3. Le fichier national des agréments : une bonne idée, mais loin d’être suffisante La création d’un fichier national des agréments, comme le recommande le rapport parlementaire, est un minimum indispensable pour éviter les relocalisations discrètes. Mais cela ne réglera pas les dysfonctionnements structurels que j’ai pu observer :

Trois points critiques :

1 – Une double casquette difficilement tenable pour les Départements
Ils sont à la fois autorité administrative pour les agréments… et employeurs des assistants familiaux. Or, ces deux fonctions sont souvent séparées, voire étanches, pour des raisons de protection des données. Paradoxalement, l’information circule mal au sein même d’un employeur unique — et c’est encore pire quand l’employeur est une association.

Une refonte de l’organisation des fichiers, encadrée par la CNIL, devient incontournable.

2 – Des services cloisonnés, avec des logiques parfois opposées
Les référents ASE pensent "intérêt de l’enfant", les services d’agrément évaluent des conditions d’accueil... et les visions peuvent s’opposer. Faute d’un cadre commun, les tensions interservices sont fréquentes, dans un contexte déjà fragilisé par la pénurie de professionnels.

3 – Des professionnels épuisés, isolés, parfois résignés
J’ai rencontré des agents investis, mais à bout. À flux tendu, ils se replient sur leurs missions, perdant la vision d’ensemble. Quand je leur propose des pistes concrètes, les réponses tombent :

"On n’a pas de budget", "Les élus ne suivront jamais", "On est à l’os."
Une forme d’autocensure qui traduit une fatigue structurelle, presque intériorisée.

 

Et si, faute de loi, on avançait localement par la contractualisation ? En l’absence de cadre législatif clair sur le partage d’informations ou la gestion des agréments, j’ai proposé, dans mes formations, une piste simple et pragmatique : un protocole de fonctionnement local, co-construit entre services concernés.

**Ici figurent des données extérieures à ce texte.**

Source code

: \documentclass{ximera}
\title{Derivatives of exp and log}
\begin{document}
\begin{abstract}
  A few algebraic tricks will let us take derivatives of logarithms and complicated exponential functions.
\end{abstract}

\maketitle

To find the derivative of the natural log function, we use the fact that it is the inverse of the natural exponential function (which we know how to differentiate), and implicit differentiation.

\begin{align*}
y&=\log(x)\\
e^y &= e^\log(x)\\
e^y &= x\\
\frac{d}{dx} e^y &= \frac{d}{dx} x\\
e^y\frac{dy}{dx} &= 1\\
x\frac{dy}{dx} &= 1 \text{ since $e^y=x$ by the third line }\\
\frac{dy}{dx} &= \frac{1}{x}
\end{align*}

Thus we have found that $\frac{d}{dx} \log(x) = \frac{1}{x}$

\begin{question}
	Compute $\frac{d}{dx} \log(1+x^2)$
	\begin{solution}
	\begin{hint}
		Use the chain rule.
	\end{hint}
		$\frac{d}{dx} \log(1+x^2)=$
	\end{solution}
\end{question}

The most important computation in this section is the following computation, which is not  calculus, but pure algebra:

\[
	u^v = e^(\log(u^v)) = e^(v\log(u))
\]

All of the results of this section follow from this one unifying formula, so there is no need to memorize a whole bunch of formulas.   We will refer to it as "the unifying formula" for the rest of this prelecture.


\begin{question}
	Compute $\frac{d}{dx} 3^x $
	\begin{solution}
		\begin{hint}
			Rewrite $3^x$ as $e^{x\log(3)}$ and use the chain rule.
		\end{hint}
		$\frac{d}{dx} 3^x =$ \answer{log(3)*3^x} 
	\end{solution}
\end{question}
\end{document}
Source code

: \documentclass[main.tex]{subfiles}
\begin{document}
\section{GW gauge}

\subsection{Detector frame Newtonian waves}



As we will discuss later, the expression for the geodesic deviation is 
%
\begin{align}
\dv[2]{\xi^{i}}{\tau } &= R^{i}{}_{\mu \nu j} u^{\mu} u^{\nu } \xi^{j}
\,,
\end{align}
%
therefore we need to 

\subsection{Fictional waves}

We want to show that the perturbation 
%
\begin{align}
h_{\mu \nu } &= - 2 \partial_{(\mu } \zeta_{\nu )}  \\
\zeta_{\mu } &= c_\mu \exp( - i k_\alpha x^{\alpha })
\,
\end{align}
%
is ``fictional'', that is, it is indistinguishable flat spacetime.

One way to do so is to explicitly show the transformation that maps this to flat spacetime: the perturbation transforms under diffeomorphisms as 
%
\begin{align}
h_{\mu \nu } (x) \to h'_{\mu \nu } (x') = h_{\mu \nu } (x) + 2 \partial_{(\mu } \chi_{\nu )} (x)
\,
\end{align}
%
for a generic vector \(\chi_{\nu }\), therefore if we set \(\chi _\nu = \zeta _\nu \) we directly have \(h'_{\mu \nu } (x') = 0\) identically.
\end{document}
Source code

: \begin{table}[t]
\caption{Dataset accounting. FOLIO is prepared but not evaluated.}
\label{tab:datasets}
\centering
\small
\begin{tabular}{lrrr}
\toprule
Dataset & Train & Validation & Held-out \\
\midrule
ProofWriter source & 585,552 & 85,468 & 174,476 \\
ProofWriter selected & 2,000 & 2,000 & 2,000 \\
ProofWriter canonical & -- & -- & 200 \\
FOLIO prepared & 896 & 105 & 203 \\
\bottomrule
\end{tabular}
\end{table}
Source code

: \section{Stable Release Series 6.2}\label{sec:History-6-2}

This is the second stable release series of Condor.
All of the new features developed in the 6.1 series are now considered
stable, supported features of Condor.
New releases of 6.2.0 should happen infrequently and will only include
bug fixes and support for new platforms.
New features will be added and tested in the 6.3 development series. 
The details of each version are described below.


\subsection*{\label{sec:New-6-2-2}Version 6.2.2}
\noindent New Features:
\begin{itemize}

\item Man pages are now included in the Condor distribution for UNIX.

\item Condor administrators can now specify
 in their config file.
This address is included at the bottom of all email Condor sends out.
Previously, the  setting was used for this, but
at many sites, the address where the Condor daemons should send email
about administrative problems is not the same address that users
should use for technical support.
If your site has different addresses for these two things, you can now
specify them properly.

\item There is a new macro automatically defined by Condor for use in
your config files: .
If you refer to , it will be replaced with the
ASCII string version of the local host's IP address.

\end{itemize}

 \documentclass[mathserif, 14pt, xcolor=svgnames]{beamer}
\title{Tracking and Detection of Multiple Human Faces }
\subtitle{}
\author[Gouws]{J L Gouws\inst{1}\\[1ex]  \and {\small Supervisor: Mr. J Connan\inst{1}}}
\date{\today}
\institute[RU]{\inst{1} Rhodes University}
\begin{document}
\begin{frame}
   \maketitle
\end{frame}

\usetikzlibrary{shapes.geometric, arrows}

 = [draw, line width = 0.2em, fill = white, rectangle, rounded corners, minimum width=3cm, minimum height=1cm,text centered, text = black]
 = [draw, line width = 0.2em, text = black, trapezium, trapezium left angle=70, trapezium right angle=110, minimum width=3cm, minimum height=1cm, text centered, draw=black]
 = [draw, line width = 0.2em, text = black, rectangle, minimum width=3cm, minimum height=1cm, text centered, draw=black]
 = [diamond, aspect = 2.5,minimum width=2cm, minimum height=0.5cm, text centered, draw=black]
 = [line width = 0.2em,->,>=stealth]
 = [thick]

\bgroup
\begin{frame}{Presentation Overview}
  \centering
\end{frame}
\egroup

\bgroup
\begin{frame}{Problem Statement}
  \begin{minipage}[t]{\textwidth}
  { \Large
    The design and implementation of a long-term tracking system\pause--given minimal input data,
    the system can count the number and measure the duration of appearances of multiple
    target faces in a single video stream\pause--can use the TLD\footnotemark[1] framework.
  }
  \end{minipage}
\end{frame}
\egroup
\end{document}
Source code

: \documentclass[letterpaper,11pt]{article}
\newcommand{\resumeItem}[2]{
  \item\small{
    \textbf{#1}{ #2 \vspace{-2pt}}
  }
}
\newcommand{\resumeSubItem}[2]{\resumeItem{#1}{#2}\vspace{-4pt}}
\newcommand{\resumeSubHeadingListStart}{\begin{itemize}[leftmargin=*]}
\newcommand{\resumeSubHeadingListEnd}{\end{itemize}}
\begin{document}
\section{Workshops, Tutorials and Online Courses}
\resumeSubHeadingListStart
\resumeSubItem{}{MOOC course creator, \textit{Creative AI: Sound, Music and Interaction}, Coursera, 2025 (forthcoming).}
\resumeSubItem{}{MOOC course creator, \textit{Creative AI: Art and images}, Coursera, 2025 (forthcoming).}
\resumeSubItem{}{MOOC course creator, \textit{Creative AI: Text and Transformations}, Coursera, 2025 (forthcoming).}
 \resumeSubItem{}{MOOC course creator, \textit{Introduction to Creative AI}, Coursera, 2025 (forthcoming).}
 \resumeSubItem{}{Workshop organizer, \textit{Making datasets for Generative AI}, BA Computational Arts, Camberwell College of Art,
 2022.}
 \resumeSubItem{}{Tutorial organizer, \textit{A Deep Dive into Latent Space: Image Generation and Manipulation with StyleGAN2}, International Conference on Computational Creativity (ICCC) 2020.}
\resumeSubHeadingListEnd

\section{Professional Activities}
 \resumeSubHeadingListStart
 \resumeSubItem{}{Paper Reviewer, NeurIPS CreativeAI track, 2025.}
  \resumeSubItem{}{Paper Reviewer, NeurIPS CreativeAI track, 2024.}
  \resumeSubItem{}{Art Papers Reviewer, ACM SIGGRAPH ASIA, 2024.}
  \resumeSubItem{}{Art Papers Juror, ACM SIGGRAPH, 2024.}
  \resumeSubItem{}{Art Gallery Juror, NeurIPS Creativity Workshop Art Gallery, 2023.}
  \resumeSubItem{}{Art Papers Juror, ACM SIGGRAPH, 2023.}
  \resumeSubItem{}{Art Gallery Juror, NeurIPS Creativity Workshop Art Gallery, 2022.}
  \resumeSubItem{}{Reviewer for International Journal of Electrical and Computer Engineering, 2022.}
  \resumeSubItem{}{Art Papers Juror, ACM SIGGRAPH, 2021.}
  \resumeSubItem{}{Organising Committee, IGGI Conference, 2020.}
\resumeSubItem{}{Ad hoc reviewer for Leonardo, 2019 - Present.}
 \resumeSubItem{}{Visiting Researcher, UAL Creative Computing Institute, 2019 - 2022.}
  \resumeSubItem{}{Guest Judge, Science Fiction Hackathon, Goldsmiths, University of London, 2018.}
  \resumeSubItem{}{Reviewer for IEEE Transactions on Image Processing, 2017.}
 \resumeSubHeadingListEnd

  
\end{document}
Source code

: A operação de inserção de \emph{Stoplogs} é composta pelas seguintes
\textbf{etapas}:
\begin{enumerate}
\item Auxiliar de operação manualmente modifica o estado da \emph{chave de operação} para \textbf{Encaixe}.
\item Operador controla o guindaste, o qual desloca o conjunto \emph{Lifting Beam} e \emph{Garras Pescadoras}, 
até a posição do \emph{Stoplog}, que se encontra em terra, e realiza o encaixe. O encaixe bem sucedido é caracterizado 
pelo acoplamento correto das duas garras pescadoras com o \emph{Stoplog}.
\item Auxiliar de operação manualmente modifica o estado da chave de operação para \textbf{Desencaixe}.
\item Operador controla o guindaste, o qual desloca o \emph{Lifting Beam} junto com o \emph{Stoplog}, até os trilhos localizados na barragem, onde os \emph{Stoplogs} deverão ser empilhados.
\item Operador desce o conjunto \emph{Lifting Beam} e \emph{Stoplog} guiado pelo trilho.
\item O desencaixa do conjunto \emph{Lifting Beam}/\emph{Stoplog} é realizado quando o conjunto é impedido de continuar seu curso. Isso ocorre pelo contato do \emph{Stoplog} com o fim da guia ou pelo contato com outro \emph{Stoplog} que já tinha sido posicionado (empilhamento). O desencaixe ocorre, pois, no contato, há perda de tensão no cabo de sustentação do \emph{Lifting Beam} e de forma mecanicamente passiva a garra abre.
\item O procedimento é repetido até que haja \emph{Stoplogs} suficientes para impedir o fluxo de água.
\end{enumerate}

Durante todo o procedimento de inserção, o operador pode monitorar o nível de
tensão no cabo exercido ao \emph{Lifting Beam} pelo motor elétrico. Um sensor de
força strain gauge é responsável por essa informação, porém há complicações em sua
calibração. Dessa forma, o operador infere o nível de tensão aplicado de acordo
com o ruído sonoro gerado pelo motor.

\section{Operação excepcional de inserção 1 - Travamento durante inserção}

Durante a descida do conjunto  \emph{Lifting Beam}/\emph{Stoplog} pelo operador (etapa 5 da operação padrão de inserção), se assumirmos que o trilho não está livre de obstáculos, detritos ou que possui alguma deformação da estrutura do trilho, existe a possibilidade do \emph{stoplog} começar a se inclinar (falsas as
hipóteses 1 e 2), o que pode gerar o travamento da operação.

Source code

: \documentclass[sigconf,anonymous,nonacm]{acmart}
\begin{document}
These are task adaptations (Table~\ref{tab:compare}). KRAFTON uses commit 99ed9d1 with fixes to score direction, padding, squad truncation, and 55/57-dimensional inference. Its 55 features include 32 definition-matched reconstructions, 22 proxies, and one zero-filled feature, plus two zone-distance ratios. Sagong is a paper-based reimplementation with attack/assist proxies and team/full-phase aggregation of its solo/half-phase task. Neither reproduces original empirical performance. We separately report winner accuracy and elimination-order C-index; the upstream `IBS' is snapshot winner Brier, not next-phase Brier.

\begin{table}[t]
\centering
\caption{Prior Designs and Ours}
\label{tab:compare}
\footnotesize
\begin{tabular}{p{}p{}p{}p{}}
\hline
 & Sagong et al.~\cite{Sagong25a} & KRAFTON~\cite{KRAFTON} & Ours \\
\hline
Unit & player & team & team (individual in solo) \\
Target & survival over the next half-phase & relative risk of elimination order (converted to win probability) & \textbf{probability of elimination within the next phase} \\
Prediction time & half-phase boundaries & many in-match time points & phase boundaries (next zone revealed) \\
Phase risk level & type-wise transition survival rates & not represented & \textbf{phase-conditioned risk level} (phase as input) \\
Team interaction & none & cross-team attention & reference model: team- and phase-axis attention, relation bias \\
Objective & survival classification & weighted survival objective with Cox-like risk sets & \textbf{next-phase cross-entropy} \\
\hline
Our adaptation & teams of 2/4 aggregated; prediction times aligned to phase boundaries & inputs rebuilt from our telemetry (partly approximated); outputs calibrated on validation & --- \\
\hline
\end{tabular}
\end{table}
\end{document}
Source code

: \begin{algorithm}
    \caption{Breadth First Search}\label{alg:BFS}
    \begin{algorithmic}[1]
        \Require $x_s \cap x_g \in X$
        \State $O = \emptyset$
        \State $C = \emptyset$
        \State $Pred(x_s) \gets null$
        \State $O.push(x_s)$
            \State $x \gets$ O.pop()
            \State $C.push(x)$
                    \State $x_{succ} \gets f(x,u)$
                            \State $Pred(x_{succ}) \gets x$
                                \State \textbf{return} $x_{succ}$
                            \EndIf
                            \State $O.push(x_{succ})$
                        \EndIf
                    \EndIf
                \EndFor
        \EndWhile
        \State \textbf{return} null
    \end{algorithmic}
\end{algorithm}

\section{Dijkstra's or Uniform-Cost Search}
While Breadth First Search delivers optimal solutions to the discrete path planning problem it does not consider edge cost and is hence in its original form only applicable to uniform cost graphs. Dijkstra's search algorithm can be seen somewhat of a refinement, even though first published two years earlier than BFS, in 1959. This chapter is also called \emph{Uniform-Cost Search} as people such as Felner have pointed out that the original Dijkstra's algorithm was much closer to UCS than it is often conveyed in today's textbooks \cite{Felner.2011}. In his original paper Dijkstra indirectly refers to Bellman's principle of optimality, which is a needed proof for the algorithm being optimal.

Ce protocole pourrait inclure :

  • des procédures harmonisées entre services,
  • un cadre sécurisé d’échange d’informations (dans le respect du RGPD),
  • des points de coordination réguliers,
  • un mécanisme clair de gestion des désaccords.

 

Cette proposition a été bien reçue… jusqu’à ce qu’apparaisse le frein récurrent :

"Nos élus ne porteront jamais ça. Y a pas d’argent."

C’est précisément pour cela qu’un engagement politique fort est aujourd’hui indispensable.

 

Conclusion : écouter le terrain pour agir juste Les professionnels de la protection de l’enfance font face à des injonctions contradictoires, des outils inadaptés, et un manque de reconnaissance. Leurs remontées doivent nourrir les réformes à venir, sans attendre un nouveau drame pour agir.